事態の深刻化を防ぐためには、新型コロナウイルス流行中やその収束後も海外送金が続けられるように、なんとか手を打たなければなりません。そのための5つの案を紹介します。

  1. 海外送金をコロナ禍の中でも必要不可欠な金融サービスとみなし営業を継続させること:国連開発計画(UNDP)、国連資本開発基金(UNCDF)などの協力の下、この度スイスと英国政府が主導し「危機における海外送金維持」への呼びかけが行われましたが、この明快な考えに基づいています。私たちは、政策立案者、規制当局、サービス提供者に対し、海外送金業務を必要不可欠な金融サービスとみなすよう求めます。危機下のこの時期に安全性を担保するためには、衛生面とソーシャルディスタンスのためのしっかりとした感染予防措置が代理店それぞれで取られることが条件となるでしょう。

  2. 送金促進のための政策及び規制環境を整備すること:健全で予測可能且つ非差別的な送金サービスの法的・規制的枠組みによって、送金手数料を下げ、公式な送金ルートの利便性を高め、送金額の減少を食い止め、さらに電子取引の利用を拡大するようにすべきです。規制の枠組みを効果的なものとするには、移行期間中のイノベーションとリスクのバランスをとる必要があります。事業者が運営の維持と事業コストの削減に苦慮しているため、政府は譲与的信用枠の提供や、事業費や手数料の一時的な減税・免除を検討するべきでしょう。また、賃金支払いにおけるデジタル化をより積極的に進めることで、安全性の低い対面取引を回避し、時間とコストの節約につなげることもできます。

  3. デジタルソリューションへ投資すること:デジタル送金ルートの利用を促進するためには、まずアクセスに関する重要な諸問題に対処しなければなりません。その中でも最も重要なのは「顧客を知る」手法です。今日、多くの国の規制においては、モバイル・ウォレットなどのデジタル口座を開設するために、物理的な身分証明書と顧客の署名が必要となっています。ソーシャルディスタンスが重要な今、このようなやり方は健康と安全上のリスクをもたらします。低額取引口座に電子署名を容認することで、コンプライアンス上のコストを削減し、移民がより簡単にサービスを利用できるようになります。

    デジタルビジネスモデルは、すでに大きな変化をもたらしています。フィジーでは、UNDP、UNCDF及びボーダフォンの現地法人とのパートナーシップにより、携帯電話を利用した金融サービスであるM-PAiSAプラットフォームの利用者は、2ヶ月間無料でお金を送受信することができるようになりました。この金融システムは、元々、大型サイクロン「ハロルド」襲来後に導入されたものでしたが、 新型コロナウイルス流行前の送金は月平均で約6,500件、取引金額は90万米ドル強でしたが、手数料無料化により、2020年4月の取引量は約12,500件、取引高は180万米ドルを超えました。さらに、5月には22,000件、310万米ドル以上に増加しました。
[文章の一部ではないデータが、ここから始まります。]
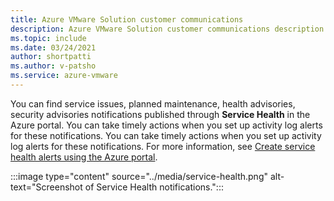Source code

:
 ```yaml
---
title: Azure VMware Solution customer communications
description: Azure VMware Solution customer communications description.
ms.topic: include
ms.date: 03/24/2021
author: shortpatti
ms.author: v-patsho
ms.service: azure-vmware
---
```


<!-- Used in introduction.md and faq.yml -->

You can find service issues, planned maintenance, health advisories, security advisories notifications published through **Service Health** in the Azure portal. You can take timely actions when you set up activity log alerts for these notifications. You can take timely actions when you set up activity log alerts for these notifications. For more information, see [Create service health alerts using the Azure portal](../../service-health/alerts-activity-log-service-notifications-portal.md#create-service-health-alert-using-azure-portal).

:::image type="content" source="../media/service-health.png" alt-text="Screenshot of Service Health notifications.":::
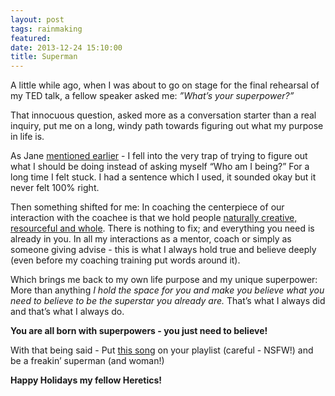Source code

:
```yaml
---
layout: post
tags: rainmaking
featured: 
date: 2013-12-24 15:10:00
title: Superman
---
```

A little while ago, when I was about to go on stage for the final rehearsal of my TED talk, a fellow speaker asked me: _”What’s your superpower?”_

That innocuous question, asked more as a conversation starter than a real inquiry, put me on a long, windy path towards figuring out what my purpose in life is.

As Jane [mentioned earlier](http://theheretic.me/2013/12/20/finding-your-purpose/) - I fell into the very trap of trying to figure out what I should be doing instead of asking myself “Who am I being?” For a long time I felt stuck. I had a sentence which I used, it sounded okay but it never felt 100% right.

Then something shifted for me: In coaching the centerpiece of our interaction with the coachee is that we hold people [naturally creative, resourceful and whole](http://www.thecoaches.com/blog/2010/05/people-are-naturally-creative-resourceful-and-whole/). There is nothing to fix; and everything you need is already in you. In all my interactions as a mentor, coach or simply as someone giving advise - this is what I always hold true and believe deeply (even before my coaching training put words around it).

Which brings me back to my own life purpose and my unique superpower: More than anything _I hold the space for you and make you believe what you need to believe to be the superstar you already are._ That’s what I always did and that’s what I always do.

**You are all born with superpowers - you just need to believe!**

With that being said - Put [this song](http://www.youtube.com/watch?v=aB9hJ8ZDAU4) on your playlist (careful - NSFW!) and be a freakin’ superman (and woman!)

**Happy Holidays my fellow Heretics!**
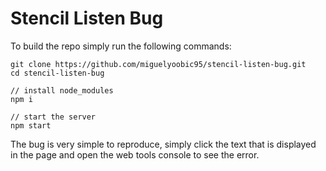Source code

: 
# Stencil Listen Bug

To build the repo simply run the following commands:

```
git clone https://github.com/miguelyoobic95/stencil-listen-bug.git
cd stencil-listen-bug

// install node_modules
npm i

// start the server
npm start
```

The bug is very simple to reproduce, simply click the text that is displayed in the page and open the web tools console to see the error.

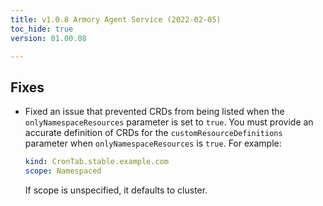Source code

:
 ```yaml
---
title: v1.0.8 Armory Agent Service (2022-02-05)
toc_hide: true
version: 01.00.08

---
```


## Fixes

* Fixed an issue that prevented CRDs from being listed when the `onlyNamespaceResources` parameter is set to `true`. You must provide an accurate definition of CRDs for the `customResourceDefinitions` parameter when `onlyNamespaceResources` is `true`. For example:

   ```yaml
   kind: CronTab.stable.example.com
   scope: Namespaced
   ```

   If scope is unspecified, it defaults to cluster.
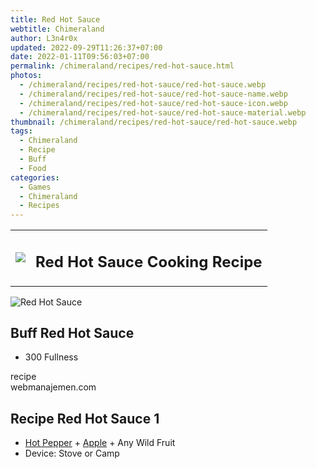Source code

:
 ```yaml
---
title: Red Hot Sauce
webtitle: Chimeraland
author: L3n4r0x
updated: 2022-09-29T11:26:37+07:00
date: 2022-01-11T09:56:03+07:00
permalink: /chimeraland/recipes/red-hot-sauce.html
photos:
  - /chimeraland/recipes/red-hot-sauce/red-hot-sauce.webp
  - /chimeraland/recipes/red-hot-sauce/red-hot-sauce-name.webp
  - /chimeraland/recipes/red-hot-sauce/red-hot-sauce-icon.webp
  - /chimeraland/recipes/red-hot-sauce/red-hot-sauce-material.webp
thumbnail: /chimeraland/recipes/red-hot-sauce/red-hot-sauce.webp
tags:
  - Chimeraland
  - Recipe
  - Buff
  - Food
categories:
  - Games
  - Chimeraland
  - Recipes
---
```


<section id="bootstrap-wrapper"><link rel="stylesheet" href="https://cdn.statically.io/gh/dimaslanjaka/Web-Manajemen/40ac3225/css/bootstrap-4.5-wrapper.css"/><div class="row mb-2"><div class="col-md-12 mb-2"><table class="table" id="post-info"><tbody><tr><td><img class="d-inline-block me-2" src="/chimeraland/recipes/red-hot-sauce/red-hot-sauce-icon.webp" width="auto" height="auto"/></td><td><h1 class="fs-5">Red Hot Sauce Cooking Recipe</h1></td></tr></tbody></table></div></div><div class="card mb-2"><div class="row g-0"><div class="col-sm-4 position-relative mb-2"><img src="/chimeraland/recipes/red-hot-sauce/red-hot-sauce-material.webp" class="card-img fit-cover w-100 h-100" alt="Red Hot Sauce" data-fancybox="true"/></div><div class="col-sm-8 mb-2"><div class="card-body"><h2 class="card-title fs-5">Buff Red Hot Sauce</h2><div class="card-text"><ul><li>300 Fullness</li></ul></div><span class="badge rounded-pill bg-dark">recipe</span></div><div class="card-footer text-end text-muted">webmanajemen.com</div></div></div></div><div class="row mb-2"><div class="col-12 col-lg-6 recipe-item mb-2"><div class="card"><div class="card-body"><h2 class="card-title fs-5">Recipe Red Hot Sauce 1</h2><div class="card-text"><ul><li><a class="text-decoration-none" href="/chimeraland/materials/hot-pepper.html">Hot Pepper</a><span> + </span><a class="text-decoration-none" href="/chimeraland/materials/apple.html">Apple</a><span> + </span>Any Wild Fruit</li><li>Device: Stove or Camp</li></ul></div></div></div></div></div></section>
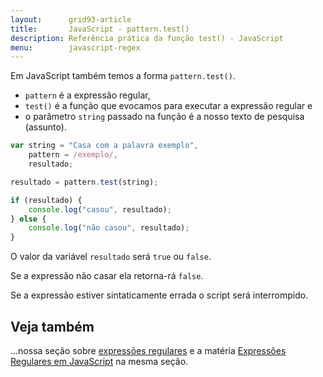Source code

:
```yaml
---
layout:      grid93-article
title:       JavaScript - pattern.test()
description: Referência prática da função test() - JavaScript
menu:        javascript-regex
---
```


Em JavaScript também temos a forma `pattern.test()`.

- `pattern` é a expressão regular,
- `test()` é a função que evocamos para executar a expressão regular e
- o parâmetro `string` passado na função é a nosso texto de pesquisa (assunto).

```javascript
var string = "Casa com a palavra exemplo",
    pattern = /exemplo/,
    resultado;

resultado = pattern.test(string);

if (resultado) {
    console.log("casou", resultado);
} else {
    console.log("não casou", resultado);
}
```

O valor da variável `resultado` será `true` ou `false`.

Se a expressão não casar ela retorna-rá `false`.

Se a expressão estiver sintaticamente errada o script será interrompido.


Veja também
---

...nossa seção sobre [expressões regulares](/regex/) e a matéria [Expressões Regulares em JavaScript](/regex/javascript-expressoes-regulares/)
na mesma seção.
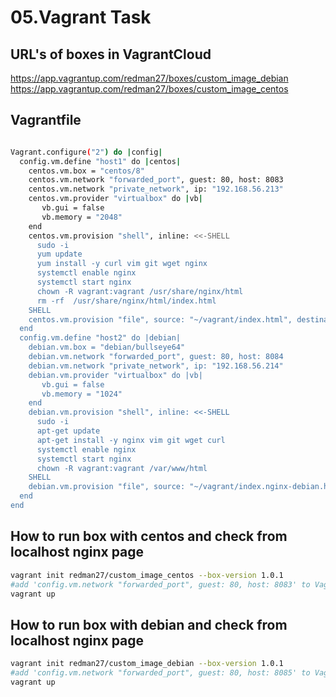 # 05.Vagrant Task
## URL's of boxes in VagrantCloud
https://app.vagrantup.com/redman27/boxes/custom_image_debian
https://app.vagrantup.com/redman27/boxes/custom_image_centos

## Vagrantfile
```bash

Vagrant.configure("2") do |config|
  config.vm.define "host1" do |centos|
    centos.vm.box = "centos/8"
    centos.vm.network "forwarded_port", guest: 80, host: 8083
    centos.vm.network "private_network", ip: "192.168.56.213"
    centos.vm.provider "virtualbox" do |vb|
       vb.gui = false
       vb.memory = "2048"
    end
    centos.vm.provision "shell", inline: <<-SHELL
      sudo -i
      yum update
      yum install -y curl vim git wget nginx
      systemctl enable nginx
      systemctl start nginx
      chown -R vagrant:vagrant /usr/share/nginx/html
      rm -rf  /usr/share/nginx/html/index.html
    SHELL
    centos.vm.provision "file", source: "~/vagrant/index.html", destination: "/usr/share/nginx/html/index.html"
  end
  config.vm.define "host2" do |debian|
    debian.vm.box = "debian/bullseye64"
    debian.vm.network "forwarded_port", guest: 80, host: 8084
    debian.vm.network "private_network", ip: "192.168.56.214"
    debian.vm.provider "virtualbox" do |vb|
       vb.gui = false
       vb.memory = "1024"
    end
    debian.vm.provision "shell", inline: <<-SHELL
      sudo -i
      apt-get update
      apt-get install -y nginx vim git wget curl
      systemctl enable nginx
      systemctl start nginx
      chown -R vagrant:vagrant /var/www/html
    SHELL
    debian.vm.provision "file", source: "~/vagrant/index.nginx-debian.html", destination: "/var/www/html/index.nginx-debian.html"
  end
end
```

## How to run box with centos and check from localhost nginx page
```bash
vagrant init redman27/custom_image_centos --box-version 1.0.1
#add 'config.vm.network "forwarded_port", guest: 80, host: 8083' to Vagrantfile and check http://localhost:8083/ 
vagrant up

```
## How to run box with debian and check from localhost nginx page
```bash
vagrant init redman27/custom_image_debian --box-version 1.0.1
#add 'config.vm.network "forwarded_port", guest: 80, host: 8085' to Vagrantfile and check http://localhost:8085/
vagrant up
```
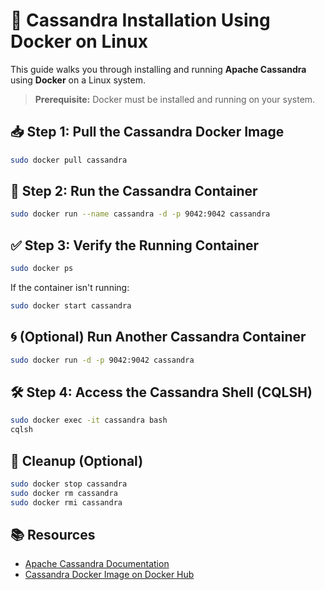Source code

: # 🐳 Cassandra Installation Using Docker on Linux

This guide walks you through installing and running **Apache Cassandra** using **Docker** on a Linux system.

> **Prerequisite:** Docker must be installed and running on your system.

## 📥 Step 1: Pull the Cassandra Docker Image
```bash
sudo docker pull cassandra
```

## 🚀 Step 2: Run the Cassandra Container
```bash
sudo docker run --name cassandra -d -p 9042:9042 cassandra
```

## ✅ Step 3: Verify the Running Container
```bash
sudo docker ps
```

If the container isn't running:
```bash
sudo docker start cassandra
```

## 🌀 (Optional) Run Another Cassandra Container
```bash
sudo docker run -d -p 9042:9042 cassandra
```

## 🛠️ Step 4: Access the Cassandra Shell (CQLSH)
```bash
sudo docker exec -it cassandra bash
cqlsh
```

## 🧹 Cleanup (Optional)
```bash
sudo docker stop cassandra
sudo docker rm cassandra
sudo docker rmi cassandra
```

## 📚 Resources
- [Apache Cassandra Documentation](https://cassandra.apache.org/doc/)
- [Cassandra Docker Image on Docker Hub](https://hub.docker.com/_/cassandra)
この傾向が続けば、6月末までに、M-PAiSAを介した海外からフィジーへの送金は25,000件を超え、額にして370万米ドル近くに達すると予想されています。

  4. 正規送金ルートへのアクセスを可能にすること:仕送りは多くの国、特にアフリカの国々にとって人々の生命線となっています。例えばレソトとガンビアでは、それぞれのGDPの17.5%と15%を仕送りが占めています。UNDPの金融セクター・ハブはアフリカで、地域のフィンテック・ハブと提携し、移民とその家族が低取引コストで正規の送金ルートを利用できるようにするデジタル・ソリューションを導入しています。クラウドファンディング・プラットフォームを設置する零細企業の信用力を高めるために、文書化された信頼できる収入の流れとして仕送りを含めるよう民間銀行に働きかけています。UNCDFは最近、移民と仕送りを支援するための包摂的なデジタル・ソリューションの提案を募集し始めました。UNDPとUNCDFは、移民とその家族の生活をより強靭にするために、彼らが利用できる貯蓄や保険商品への道を開くような革新的なデジタル送金商品を支援しています。

  5. 利用者のデジタル能力を強化すること:ロックダウンや移動が制限されている間においても送金を継続するためには、送金者と受取者がデジタル・チャネルに確実にアクセスできるようにすることが必要不可欠です。まさに送金を最も頼りにしている人々こそ、デジタル・アクセスが限られているということが多く、移民が帰国の際に手持ちで持ち帰る非公式の送金に依存していることが多いのが現実です。対処策として、UNDPとUNCDFは、送金国と受取国の両方で、移民やその家族が電子媒体を使った金融制度を使ための支援策を行っています。

人の移動を再考する

移民は世界人口の3.5%を占めますが、世界全体の国内総生産への貢献度においては10%近くに相当します。渡航先の国において、移民を安全に、秩序を保ちつつ、正規の方法で社会に統合することで、毎年8,000億米ドルから1兆米ドル、世界経済を押し上げると推計されています。コロナ禍により移動や移住の未来が変容する中、官民一体となって国際社会を巻き込み、アントニオ・グテーレス国連事務総長が提案した「人間の移動を再考」することが急務です。私たちは共に行動することで、このコロナ禍の間、海外からの仕送りを維持するだけでなく、将来の危機に対する各国やコミュニティの強靭力を高めるためのシステムを築くことができるのです。この機会を逃すわけにはいきません。